This is the mail archive of the
gcc@gcc.gnu.org
mailing list for the GCC project.
Re: [OT] GCC vs Intel C++ compiler benchmark
On Sunday 27 January 2002 23:50, Andreas Jaeger wrote:
> Does anybody have a list of optimizations that are in icc and inferior
> or missing in GCC - and would help to improve performance of GCC on
> common platforms?
>
> Andreas
When generating sse code, gcc does not optimize the situation where a
"reverse" subtract or divide is called for. icc chooses to gnerate x87 code
sequences which involve fdivr or fsubr, rather than generate sse[2] code with
an additional move. A better solution, where loop unrolling might be used to
resolve the situation, would be to alternate register assignments over pairs
of loop iterations, when that permits use of efficient sse code. No doubt,
other architectures could benefit from such an optimization.
gcc has no ability to generate parallel sse instructions. There may be ways
to do this beyond those which icc uses, which is to recognize repeated
operations in unrolled loops which are eligible for auto-vectorization. icc
has an option to force unrolling even when the size of the loop exceeds the
normal threshold, in order to facilitate auto-vectorization.

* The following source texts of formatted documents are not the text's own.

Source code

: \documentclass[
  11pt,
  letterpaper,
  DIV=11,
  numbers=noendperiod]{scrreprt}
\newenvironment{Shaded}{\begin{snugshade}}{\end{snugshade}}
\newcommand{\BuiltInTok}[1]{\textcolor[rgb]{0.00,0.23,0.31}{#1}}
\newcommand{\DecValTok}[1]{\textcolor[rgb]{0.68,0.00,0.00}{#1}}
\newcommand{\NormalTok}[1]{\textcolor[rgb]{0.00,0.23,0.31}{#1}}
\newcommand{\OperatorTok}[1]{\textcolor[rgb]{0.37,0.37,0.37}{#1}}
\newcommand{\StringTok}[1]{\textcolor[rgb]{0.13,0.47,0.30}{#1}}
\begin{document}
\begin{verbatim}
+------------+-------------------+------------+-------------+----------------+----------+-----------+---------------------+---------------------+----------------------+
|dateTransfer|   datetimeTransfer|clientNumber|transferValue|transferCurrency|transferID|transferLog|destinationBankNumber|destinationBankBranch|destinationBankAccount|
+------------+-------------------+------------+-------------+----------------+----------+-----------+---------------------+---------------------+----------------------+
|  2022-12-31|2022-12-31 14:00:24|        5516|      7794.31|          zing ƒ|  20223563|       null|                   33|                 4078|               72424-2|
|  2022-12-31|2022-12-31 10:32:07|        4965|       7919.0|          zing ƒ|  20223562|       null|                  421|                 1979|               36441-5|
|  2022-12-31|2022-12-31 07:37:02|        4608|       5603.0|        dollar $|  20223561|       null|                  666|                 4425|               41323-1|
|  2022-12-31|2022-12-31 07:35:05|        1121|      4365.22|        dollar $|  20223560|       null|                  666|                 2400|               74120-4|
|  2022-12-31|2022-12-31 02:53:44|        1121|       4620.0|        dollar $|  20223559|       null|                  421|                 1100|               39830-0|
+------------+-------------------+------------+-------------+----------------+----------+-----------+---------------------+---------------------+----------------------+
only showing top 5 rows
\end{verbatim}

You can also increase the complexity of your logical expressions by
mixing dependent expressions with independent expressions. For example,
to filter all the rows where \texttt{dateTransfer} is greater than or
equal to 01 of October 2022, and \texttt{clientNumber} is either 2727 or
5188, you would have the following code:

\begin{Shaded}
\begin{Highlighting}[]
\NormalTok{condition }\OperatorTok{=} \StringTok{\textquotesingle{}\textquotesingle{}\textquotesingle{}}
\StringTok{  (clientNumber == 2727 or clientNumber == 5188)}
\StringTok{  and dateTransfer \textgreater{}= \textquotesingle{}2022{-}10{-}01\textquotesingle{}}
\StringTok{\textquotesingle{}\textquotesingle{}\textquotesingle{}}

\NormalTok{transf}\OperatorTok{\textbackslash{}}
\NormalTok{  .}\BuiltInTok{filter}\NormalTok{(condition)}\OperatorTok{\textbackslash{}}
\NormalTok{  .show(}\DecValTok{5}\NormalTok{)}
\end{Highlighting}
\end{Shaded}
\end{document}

Several standard optimizations are lacking in both icc and gcc. Loop fission
or fusion should be considered in order to approach (not exceed) optimum use
of the register set and the associativity of the write buffering system. On
pentiumpro architectures, associativity for write buffering is 4
(documentation available on developer.intel.com); the pentium4 equivalent
limit is 6. Loops should be arranged so that the number of array sections
written accords with this value, where that is feasible. For nested
loops, outer loop unrolling may be needed, keeping inner loop unrolling to
the minimum which is used effectively for parallelization. Outer loop
unrolling may reduce the need for consideration of loop nest inversions.
Loop fusion by the compiler has proven difficult to use effectively in C, but
is essential in Fortran. Examples which come to mind are the MipsPro and the
IA64 compilers. I don't know that fission has been explored adequately; the
MipsPro compilers seemed to always split loops as much as possible and then
recombine, possibly in a different way from the original source, and that
seemed possibly not a good strategy for C.